### Data records

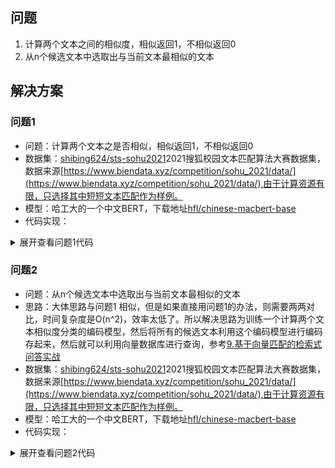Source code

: ## 问题
1. 计算两个文本之间的相似度，相似返回1，不相似返回0
2. 从n个候选文本中选取出与当前文本最相似的文本
## 解决方案

### 问题1
- 问题：计算两个文本之是否相似，相似返回1，不相似返回0
- 数据集：[shibing624/sts-sohu2021](https://huggingface.co/datasets/shibing624/sts-sohu2021)2021搜狐校园文本匹配算法大赛数据集，数据来源[https://www.biendata.xyz/competition/sohu_2021/data/](https://www.biendata.xyz/competition/sohu_2021/data/),由于计算资源有限，只选择其中短短文本匹配作为样例。
- 模型：哈工大的一个中文BERT，下载地址[hfl/chinese-macbert-base](https://huggingface.co/hfl/chinese-macbert-base)
- 代码实现：
<details> 
<summary>展开查看问题1代码</summary> 
1.  数据预处理
```python
datas = load_dataset("shibing624/sts-sohu2021",'dda')
tokenizer = AutoTokenizer.from_pretrained("hfl/chinese-macbert-base")
def process_fun(examples):
	tokenized_examples=tokenizer(
							 examples['sentence1']，examples['sentence2'],
							 padding=True,max_length=64,return_tensors='pt')
    tokenized_examples["labels"] = [label for label in examples["label"]]
    return tokenized_examples
data_tokenizer = datas.map(process_fun,batched=True,remove_columns=datas["train"].column_names)
```

2. 加载模型
注意指定num_labels来说明这是一个二分类问题
```python
model = AutoModelForSequenceClassification.from_pretrained("hfl/chinese-macbert-base", num_labels=2)
```
3. 创建评估函数
```python
import evaluate
acc_metric = evaluate.load("accuracy")
f1_metirc = evaluate.load("f1")
def eval_metric(eval_predict):
    predictions, labels = eval_predict
    predictions = predictions.argmax(axis=-1)
    acc = acc_metric.compute(predictions=predictions, references=labels)
    f1 = f1_metirc.compute(predictions=predictions, references=labels,average='macro')
    acc.update(f1)
    return acc
```
4. 设置训练参数
```python
train_args = TrainingArguments(
	output_dir="./similarity_model",      # 输出文件夹
	per_device_train_batch_size=32,  # 训练时的batch_size
	per_device_eval_batch_size=32,  # 验证时的batch_size
	logging_steps=10,                # log 打印的频率
	evaluation_strategy="epoch",     # 评估策略
	save_strategy="epoch",           # 保存策略
	save_total_limit=3,              # 最大保存数
	learning_rate=2e-5,              # 学习率
	weight_decay=0.01,               # weight_decay
	metric_for_best_model="f1",      # 设定评估指标
	load_best_model_at_end=True)     # 训练完成后加载最优模型
```
5. 定义训练器
```python 
trainer = Trainer(model=model,
                  args=train_args,
                  train_dataset=data_tokenizer["train"],
                  eval_dataset=data_tokenizer["test"],
                  data_collator=DataCollatorWithPadding(tokenizer=tokenizer),
                  compute_metrics=eval_metric)
```
6. 训练
```python
trainer.train()
```
7. 评估
```python
eval_result = trainer.evaluate(data_tokenizer["test"])
eval_result
```
结果如下：
```json
{'eval_loss': 0.36066102981567383,
 'eval_accuracy': 0.837,
 'eval_f1': 0.8010678871090771,
 'eval_runtime': 9.8404,
 'eval_samples_per_second': 101.622,
 'eval_steps_per_second': 3.252,
 'epoch': 3.0}
```
8. 推理
```python
from transformers import pipeline, TextClassificationPipeline
model.config.id2label = {0: "不相似", 1: "相似"}
pipe = pipeline('text-classification', model=model, tokenizer=tokenizer,device=0)
result = pipe({"text": "我喜欢北京", "text_pair": "北京是个好地方"}, function_to_apply="none")
result
```
结果如下：
```json
{'label': '相似', 'score': 0.049160078167915344}
```
</details>


### 问题2
- 问题：从n个候选文本中选取出与当前文本最相似的文本
- 思路：大体思路与问题1 相似，但是如果直接用问题1的办法，则需要两两对比，时间复杂度是O(n^2)，效率太低了。所以解决思路为训练一个计算两个文本相似度分类的编码模型，然后将所有的候选文本利用这个编码模型进行编码存起来，然后就可以利用向量数据库进行查询，参考[9.基于向量匹配的检索式问答实战](9.基于向量匹配的检索式问答实战.md)
- 数据集：[shibing624/sts-sohu2021](https://huggingface.co/datasets/shibing624/sts-sohu2021)2021搜狐校园文本匹配算法大赛数据集，数据来源[https://www.biendata.xyz/competition/sohu_2021/data/](https://www.biendata.xyz/competition/sohu_2021/data/),由于计算资源有限，只选择其中短短文本匹配作为样例。
- 模型：哈工大的一个中文BERT，下载地址[hfl/chinese-macbert-base](https://huggingface.co/hfl/chinese-macbert-base)
- 代码实现：
<details>
<summary>展开查看问题2代码</summary>
</details>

######

» Task details
Across the listing above, how many lines include the string "predictions"? Answer with a single number.

» Solution to this exercise
4